Константин Павлович невольно отступил на шаг.
– Мы живем под одной крышей, спим в одной постели, но я – всего лишь обслуга?! Вы тогда уговорили меня остаться, в ту ночь, когда убили Катю. Я, дура наивная, думала, что вы подбираете слова, ищете момента для нормального объяснения, а вы, видимо, обдумываете, не стоит ли мне жалованье увеличить? Что ж, я жду! Во сколько вы меня оценили? Быть может, я и приму это предложение – другого я, видно, не достойна!
Зина, решительно задрав подбородок, чуть не протаранила ошеломленного такой тирадой Маршала, оттеснила его от дверного проема и исчезла в прихожей. Он было рванулся вдогонку, но опять чуть не столкнулся с разъяренной девушкой на пороге кухни. Он обрадованно развел руки, но Зина, не замедляя шага, пронеслась мимо него, схватила со стола фиалки и коробку с пирожными, бросила на бедного Константина Павловича очередной испепеляющий взгляд.
– Зина, родная… Ну это же очень непростой вопрос…

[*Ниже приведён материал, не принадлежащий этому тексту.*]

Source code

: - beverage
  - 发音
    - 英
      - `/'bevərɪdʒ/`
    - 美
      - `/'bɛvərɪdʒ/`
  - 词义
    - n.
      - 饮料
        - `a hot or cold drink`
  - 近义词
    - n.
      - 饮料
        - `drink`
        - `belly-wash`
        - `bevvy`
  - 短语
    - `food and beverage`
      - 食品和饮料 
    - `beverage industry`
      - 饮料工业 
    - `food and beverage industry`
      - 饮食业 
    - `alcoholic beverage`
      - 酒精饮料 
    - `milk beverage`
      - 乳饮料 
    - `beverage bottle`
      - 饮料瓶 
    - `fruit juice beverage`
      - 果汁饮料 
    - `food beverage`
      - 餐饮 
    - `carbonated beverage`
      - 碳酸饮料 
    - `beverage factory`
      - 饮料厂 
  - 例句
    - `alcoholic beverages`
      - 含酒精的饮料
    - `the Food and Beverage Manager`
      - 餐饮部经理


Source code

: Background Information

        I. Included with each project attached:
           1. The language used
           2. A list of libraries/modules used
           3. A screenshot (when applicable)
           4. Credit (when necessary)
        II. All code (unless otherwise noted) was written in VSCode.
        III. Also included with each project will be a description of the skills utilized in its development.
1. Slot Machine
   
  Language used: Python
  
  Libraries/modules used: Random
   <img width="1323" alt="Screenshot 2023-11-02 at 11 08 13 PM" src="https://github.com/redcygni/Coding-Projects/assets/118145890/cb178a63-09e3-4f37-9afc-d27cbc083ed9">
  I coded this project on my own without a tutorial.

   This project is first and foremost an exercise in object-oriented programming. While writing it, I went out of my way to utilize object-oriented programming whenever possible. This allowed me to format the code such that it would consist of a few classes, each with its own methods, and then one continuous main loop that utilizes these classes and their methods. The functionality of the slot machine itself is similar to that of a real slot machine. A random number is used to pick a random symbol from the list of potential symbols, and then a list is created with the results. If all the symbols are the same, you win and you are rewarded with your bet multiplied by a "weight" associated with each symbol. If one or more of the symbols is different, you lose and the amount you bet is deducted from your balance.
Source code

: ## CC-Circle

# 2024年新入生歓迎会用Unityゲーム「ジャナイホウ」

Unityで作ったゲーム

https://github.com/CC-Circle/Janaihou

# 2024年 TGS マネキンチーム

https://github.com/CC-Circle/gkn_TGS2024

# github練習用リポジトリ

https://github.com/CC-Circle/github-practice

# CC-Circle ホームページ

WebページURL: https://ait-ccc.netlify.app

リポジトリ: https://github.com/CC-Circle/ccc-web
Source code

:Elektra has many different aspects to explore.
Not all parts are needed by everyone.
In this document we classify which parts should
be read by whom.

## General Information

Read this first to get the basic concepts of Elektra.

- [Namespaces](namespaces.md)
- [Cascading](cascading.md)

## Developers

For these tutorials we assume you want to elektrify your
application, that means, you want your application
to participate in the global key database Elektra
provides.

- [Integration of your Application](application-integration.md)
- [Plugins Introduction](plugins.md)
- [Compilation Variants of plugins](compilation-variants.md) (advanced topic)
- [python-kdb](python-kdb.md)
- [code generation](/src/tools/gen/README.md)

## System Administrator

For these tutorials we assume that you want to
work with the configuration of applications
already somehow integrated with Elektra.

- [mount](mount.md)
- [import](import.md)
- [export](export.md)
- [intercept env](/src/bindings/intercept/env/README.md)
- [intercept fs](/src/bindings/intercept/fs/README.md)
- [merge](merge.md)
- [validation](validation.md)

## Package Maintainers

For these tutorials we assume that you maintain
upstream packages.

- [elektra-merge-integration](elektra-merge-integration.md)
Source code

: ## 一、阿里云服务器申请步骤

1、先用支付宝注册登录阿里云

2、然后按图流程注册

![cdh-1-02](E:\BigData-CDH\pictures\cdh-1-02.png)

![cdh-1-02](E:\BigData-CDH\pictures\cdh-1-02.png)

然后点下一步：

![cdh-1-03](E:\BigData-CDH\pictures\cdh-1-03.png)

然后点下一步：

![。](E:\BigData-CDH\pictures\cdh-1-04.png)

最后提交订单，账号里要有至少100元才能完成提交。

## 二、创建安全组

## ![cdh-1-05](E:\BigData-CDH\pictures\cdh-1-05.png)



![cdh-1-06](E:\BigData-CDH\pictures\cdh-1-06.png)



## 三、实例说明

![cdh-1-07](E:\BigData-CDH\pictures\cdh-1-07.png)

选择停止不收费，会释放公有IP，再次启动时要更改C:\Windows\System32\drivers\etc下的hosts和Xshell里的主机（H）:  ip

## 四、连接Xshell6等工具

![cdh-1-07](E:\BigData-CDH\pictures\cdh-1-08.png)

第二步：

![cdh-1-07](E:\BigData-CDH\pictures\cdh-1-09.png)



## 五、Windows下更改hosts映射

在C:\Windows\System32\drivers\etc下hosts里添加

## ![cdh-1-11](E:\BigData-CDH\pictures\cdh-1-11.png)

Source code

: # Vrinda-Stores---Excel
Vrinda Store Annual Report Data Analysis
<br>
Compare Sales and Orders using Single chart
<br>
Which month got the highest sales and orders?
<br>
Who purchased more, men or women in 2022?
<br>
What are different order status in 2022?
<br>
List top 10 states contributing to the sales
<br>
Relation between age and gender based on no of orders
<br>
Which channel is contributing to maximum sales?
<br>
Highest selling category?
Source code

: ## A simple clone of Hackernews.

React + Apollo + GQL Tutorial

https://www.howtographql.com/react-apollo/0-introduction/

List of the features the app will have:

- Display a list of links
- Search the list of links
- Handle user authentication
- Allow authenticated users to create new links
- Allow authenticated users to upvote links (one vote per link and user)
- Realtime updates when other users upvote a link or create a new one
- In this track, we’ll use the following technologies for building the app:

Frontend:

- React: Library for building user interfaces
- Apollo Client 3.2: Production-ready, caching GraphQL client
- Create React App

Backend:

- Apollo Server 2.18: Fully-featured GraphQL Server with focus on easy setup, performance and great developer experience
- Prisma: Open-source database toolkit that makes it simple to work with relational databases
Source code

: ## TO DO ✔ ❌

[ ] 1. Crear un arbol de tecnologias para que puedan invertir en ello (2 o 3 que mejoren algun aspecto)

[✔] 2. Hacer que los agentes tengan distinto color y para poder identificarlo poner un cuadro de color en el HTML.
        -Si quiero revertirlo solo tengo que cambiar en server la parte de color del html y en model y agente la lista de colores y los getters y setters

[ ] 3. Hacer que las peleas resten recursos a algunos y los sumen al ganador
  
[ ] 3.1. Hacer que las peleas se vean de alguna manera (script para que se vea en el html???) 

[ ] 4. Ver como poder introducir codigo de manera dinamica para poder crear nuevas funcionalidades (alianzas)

– Вопрос прост, Константин Павлович! Вы любите меня или нет? Вот и все, что имеет смысл выяснить!
– Но, Зина… Ты же… Я ведь…
– Слава богу, есть мужчины, знающие, какие слова нужны девушке! Жаль, что это не вы. Не провожайте меня!
И снова вышла вон, а через мгновение хлопнула и входная дверь.
Слезы хлынули сразу, как только закрылась дверь. Преодолев два пролета, Зина бросила на подоконник коробку и истрепанный букетик, прижалась лбом к холодному стеклу. Окно было в крупных каплях – видно, за то короткое время, что она провела в квартире, по Петербургу успел прогуляться дождик. Она все ждала, что вверху скрипнет дверь, что по ступеням застучат торопливые шаги. Но на лестнице было тихо.
Рядом с подоконником, на сером полу, белел маленький бумажный прямоугольник. Зина наклонилась, подняла сложенную вдвое картонную открытку – судя по надписи «Квисисана», та отлетела от коробки с пирожными. Развернула. Внутри аккуратным почерком было выведено: «Надежду никогда не следует предавать». Слезы снова покатились по щекам. Зажав записку в руке, Зина бегом бросилась по лестнице к выходу.
Выбежав из парадной, Зина пролетела через двор и нырнула в темень арки. Из-за слез все плыло перед глазами и искрилось фонарными бликами, поэтому она не разглядела таившегося в тени человека, налетев на него со всего маху. Что-то звякнуло о булыжник, а Зина, испуганно охнув, присела на мостовую, одной рукой утирая глаза, а другую прижав к животу. Но кто-то уверенно и притом осторожно подхватил ее за плечи и бережно поднял.
– Зинаида Ильинична, что случилось?
– Ник-николай Ан-типович, – всхлипывая, удивилась Зина. – Вы к Константину Павловичу? Так по-поздно?
Отрепьев, продолжая удерживать девушку, обеспокоенно смотрел на мокрое лицо.